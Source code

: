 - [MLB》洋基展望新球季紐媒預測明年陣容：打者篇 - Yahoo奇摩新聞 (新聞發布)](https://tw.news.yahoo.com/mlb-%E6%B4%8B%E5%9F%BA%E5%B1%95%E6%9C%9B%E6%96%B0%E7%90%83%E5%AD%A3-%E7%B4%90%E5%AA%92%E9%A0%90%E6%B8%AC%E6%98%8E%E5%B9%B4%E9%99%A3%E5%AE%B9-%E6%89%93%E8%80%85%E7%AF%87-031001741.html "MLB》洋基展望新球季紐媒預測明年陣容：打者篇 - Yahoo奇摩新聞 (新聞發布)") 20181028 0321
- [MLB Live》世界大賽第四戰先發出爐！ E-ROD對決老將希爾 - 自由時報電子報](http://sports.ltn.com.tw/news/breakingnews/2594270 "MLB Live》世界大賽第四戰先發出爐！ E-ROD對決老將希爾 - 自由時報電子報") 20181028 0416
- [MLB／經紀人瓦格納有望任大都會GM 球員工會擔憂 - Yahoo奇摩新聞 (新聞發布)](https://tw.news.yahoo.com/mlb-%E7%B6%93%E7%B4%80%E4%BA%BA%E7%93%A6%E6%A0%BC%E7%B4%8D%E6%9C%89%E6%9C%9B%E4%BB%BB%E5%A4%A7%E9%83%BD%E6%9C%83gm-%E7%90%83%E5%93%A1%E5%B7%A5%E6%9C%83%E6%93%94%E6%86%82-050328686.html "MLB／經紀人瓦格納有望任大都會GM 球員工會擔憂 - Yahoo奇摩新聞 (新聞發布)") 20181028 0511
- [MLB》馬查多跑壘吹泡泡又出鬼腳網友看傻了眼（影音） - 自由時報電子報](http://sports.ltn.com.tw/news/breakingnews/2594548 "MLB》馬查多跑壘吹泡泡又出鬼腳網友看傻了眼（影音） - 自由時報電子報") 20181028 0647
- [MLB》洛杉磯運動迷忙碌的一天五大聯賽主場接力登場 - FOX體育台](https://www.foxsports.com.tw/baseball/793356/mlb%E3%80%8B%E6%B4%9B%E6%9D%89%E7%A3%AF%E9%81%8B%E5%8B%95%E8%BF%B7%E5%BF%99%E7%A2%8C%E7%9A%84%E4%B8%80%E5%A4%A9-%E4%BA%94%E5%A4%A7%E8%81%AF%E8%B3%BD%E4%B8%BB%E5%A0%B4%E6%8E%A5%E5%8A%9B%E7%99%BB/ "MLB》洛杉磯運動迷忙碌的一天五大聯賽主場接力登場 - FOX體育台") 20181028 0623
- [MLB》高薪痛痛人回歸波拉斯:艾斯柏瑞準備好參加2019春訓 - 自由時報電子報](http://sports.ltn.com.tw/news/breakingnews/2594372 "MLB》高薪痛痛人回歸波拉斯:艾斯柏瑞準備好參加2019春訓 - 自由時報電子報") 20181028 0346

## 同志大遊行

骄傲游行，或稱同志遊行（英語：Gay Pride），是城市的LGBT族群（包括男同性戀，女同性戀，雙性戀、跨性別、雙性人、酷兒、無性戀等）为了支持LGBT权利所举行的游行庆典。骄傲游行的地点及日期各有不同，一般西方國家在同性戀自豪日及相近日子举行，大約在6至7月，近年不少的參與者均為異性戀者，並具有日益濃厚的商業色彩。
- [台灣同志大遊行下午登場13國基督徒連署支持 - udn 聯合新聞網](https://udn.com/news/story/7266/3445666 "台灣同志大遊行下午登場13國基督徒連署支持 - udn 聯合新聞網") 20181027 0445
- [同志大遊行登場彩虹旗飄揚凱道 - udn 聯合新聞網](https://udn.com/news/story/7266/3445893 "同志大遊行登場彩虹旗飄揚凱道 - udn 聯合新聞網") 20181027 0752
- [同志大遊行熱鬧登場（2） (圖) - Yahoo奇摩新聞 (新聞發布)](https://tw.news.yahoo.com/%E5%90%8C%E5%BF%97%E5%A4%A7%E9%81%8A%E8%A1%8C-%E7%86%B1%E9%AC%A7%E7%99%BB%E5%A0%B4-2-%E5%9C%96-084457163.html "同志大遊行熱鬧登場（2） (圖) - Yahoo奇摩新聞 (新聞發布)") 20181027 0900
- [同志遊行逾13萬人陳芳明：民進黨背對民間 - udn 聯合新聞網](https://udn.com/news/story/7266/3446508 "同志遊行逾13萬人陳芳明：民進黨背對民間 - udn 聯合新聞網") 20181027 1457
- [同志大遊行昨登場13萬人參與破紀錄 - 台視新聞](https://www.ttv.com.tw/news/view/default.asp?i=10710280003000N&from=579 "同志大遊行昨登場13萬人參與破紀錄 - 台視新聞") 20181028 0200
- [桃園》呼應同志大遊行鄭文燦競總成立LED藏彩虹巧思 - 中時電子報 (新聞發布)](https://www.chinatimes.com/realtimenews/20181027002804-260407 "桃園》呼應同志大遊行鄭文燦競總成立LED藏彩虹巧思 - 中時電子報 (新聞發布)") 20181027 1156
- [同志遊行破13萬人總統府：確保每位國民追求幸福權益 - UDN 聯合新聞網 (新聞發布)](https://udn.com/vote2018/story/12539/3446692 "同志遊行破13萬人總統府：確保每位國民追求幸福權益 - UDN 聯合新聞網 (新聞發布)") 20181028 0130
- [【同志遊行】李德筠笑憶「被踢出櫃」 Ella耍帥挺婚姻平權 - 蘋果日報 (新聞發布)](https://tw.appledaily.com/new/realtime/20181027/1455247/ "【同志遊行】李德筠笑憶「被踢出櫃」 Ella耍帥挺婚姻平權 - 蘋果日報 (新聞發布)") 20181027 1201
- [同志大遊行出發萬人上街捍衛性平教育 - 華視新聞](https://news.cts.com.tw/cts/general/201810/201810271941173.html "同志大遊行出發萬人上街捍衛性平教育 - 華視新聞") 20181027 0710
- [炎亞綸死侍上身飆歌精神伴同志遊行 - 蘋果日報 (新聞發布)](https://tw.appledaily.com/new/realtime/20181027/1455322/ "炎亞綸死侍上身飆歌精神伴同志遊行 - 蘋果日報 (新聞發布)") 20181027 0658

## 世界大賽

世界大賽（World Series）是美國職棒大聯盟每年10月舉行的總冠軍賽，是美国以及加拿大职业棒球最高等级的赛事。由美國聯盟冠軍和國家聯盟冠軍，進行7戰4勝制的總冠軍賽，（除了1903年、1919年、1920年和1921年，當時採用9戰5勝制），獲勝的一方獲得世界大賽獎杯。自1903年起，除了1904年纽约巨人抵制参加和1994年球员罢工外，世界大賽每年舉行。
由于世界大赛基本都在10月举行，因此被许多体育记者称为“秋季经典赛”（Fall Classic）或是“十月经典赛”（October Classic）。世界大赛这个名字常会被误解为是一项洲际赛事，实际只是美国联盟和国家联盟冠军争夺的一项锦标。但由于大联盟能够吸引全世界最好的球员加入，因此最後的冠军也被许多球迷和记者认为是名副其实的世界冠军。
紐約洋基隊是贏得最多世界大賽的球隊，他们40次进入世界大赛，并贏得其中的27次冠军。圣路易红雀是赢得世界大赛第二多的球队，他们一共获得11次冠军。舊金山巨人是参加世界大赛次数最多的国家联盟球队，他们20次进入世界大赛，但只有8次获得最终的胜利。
▬▬▬▬▬▬
Go over the data above and copy every line that has the word "蘋果日報" in it.

YOUR RESPONSE »
- [【同志遊行】李德筠笑憶「被踢出櫃」 Ella耍帥挺婚姻平權 - 蘋果日報 (新聞發布)](https://tw.appledaily.com/new/realtime/20181027/1455247/ "【同志遊行】李德筠笑憶「被踢出櫃」 Ella耍帥挺婚姻平權 - 蘋果日報 (新聞發布)") 20181027 1201
- [炎亞綸死侍上身飆歌精神伴同志遊行 - 蘋果日報 (新聞發布)](https://tw.appledaily.com/new/realtime/20181027/1455322/ "炎亞綸死侍上身飆歌精神伴同志遊行 - 蘋果日報 (新聞發布)") 20181027 0658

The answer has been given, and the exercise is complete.